The alternative to knowing the "leader" of a faction is having a chain--whereas the healer knows the killer, the day vig knows the healer, the BP knows the vig and so forth.
Those usually end up being spectacular implosions, but they usually are fun as hell to watch and play.
I'd set it to:
rank 1: Healer, protects against kills + removes all poison tokens (knows rank 3) - Champion of Life, Knight of Death, Knight of Chains
rank 2: Killer (knows rank 1)- Weaver of Life, Spinner of Death, Cripple of Chains
rank 3: Poisoner
Day Vigilante (2 tokens = death, knows rank 2) - Soldier of Life, Soldier of Death, The Unbound
rank 4: Guard
Bulletproof (one-time only, knows rank 1) - Priest of Life, Magi of Death, Reaver of Chains
rank 5: Bodyguard (knows rank 1 and 4) - Herald of Life, Herald of Death, Herald of Chains
rank 6: Bullet proof (one time only, immune to poison, knows rank 5) - Builder of Life, Mason of Death, Leper of Chains
rank 7: Symp (knows rank 1, essentially roleless in this setup) - Whore of Life, Virgin of Death, Fool of Chains
Or remove the Killer, work with a set-up of Healer, Poisoner, Guard, Bullet Proof (one time), 3x roleless.
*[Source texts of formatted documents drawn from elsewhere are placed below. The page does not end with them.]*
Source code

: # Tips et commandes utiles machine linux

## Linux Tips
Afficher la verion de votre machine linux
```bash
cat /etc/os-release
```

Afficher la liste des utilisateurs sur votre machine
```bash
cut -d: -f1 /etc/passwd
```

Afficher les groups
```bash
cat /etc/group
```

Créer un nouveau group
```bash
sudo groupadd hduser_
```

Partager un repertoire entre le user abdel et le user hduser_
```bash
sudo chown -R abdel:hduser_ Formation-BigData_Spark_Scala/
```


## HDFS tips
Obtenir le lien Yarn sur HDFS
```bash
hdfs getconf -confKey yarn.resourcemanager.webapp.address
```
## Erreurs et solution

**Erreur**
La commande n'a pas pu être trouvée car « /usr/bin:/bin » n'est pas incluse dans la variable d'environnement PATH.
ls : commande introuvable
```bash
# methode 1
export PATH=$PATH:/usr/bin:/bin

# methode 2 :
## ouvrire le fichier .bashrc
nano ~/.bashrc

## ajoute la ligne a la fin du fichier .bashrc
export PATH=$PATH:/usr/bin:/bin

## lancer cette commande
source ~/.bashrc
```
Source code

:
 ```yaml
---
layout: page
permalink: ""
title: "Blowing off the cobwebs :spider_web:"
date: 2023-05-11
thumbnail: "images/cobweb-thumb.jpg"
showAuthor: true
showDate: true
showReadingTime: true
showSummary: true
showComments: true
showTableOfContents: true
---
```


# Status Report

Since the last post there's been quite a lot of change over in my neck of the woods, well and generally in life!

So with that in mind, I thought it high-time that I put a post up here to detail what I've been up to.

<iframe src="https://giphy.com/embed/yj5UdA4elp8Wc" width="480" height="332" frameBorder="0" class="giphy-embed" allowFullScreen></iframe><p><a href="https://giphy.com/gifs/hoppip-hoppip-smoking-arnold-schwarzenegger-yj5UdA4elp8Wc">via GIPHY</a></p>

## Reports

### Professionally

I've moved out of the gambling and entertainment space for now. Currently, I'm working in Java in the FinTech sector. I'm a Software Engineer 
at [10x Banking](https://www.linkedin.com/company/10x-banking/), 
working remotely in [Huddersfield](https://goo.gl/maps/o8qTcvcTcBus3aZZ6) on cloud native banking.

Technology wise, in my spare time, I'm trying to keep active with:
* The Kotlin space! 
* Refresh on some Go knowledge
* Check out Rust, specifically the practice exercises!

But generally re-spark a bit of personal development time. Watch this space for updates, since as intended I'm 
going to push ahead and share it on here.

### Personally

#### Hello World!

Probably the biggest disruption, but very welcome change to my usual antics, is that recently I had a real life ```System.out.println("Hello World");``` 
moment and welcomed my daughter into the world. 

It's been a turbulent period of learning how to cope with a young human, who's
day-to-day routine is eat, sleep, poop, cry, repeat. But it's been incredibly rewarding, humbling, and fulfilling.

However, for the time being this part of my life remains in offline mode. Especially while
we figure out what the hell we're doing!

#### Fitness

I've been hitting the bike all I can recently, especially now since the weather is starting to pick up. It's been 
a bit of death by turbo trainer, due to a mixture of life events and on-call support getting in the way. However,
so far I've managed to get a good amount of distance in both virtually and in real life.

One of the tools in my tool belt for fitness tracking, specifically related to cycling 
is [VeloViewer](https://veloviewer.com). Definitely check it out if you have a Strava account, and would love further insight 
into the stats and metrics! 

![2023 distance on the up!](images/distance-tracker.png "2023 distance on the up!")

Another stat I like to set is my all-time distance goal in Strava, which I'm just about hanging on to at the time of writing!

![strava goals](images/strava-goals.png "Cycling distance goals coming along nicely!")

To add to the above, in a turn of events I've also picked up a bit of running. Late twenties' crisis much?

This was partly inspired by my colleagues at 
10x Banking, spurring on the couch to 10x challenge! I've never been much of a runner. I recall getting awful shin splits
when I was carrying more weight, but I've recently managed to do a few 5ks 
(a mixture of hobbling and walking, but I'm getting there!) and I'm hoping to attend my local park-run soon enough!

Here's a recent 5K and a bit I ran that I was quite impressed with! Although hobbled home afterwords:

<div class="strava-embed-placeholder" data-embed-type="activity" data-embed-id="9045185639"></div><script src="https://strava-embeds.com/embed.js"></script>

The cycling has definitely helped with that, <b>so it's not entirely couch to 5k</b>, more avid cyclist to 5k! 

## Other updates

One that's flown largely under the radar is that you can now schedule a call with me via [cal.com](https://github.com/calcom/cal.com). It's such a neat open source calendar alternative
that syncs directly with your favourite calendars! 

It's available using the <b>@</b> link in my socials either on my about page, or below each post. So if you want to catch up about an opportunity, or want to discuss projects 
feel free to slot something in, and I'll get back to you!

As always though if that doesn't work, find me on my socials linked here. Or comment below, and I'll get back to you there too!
Bullet proofs looking to draw kills/ poison tokens will be active, the roleless will need to be as well, if only to draw kills/lynches, and the other roles need to find one another. Makes for an active thread in which roles are meaningful and there's only 1 direct kill: the lynch.
Your initial set-up has a possibility for 6 kills plus a lynch in cycle 1, coupled with another 4 removals in cycle 2. With so many kills, not using the day vig, even with a risk of a collateral, is madness. The playing of the thread becomes relatively meaningless because the 1 lynch each day, which is not guaranteed to begin with, pales in comparison to the night phase.
Also, given the attendance over the past few months, 21 is not a good baseline. Design for 18 players, and be ready to add or subtract 3 players of the lowest rank to run it. If you end up with 16 or 19, add a solo faction serial killer. At 17/20, make that guy partnered.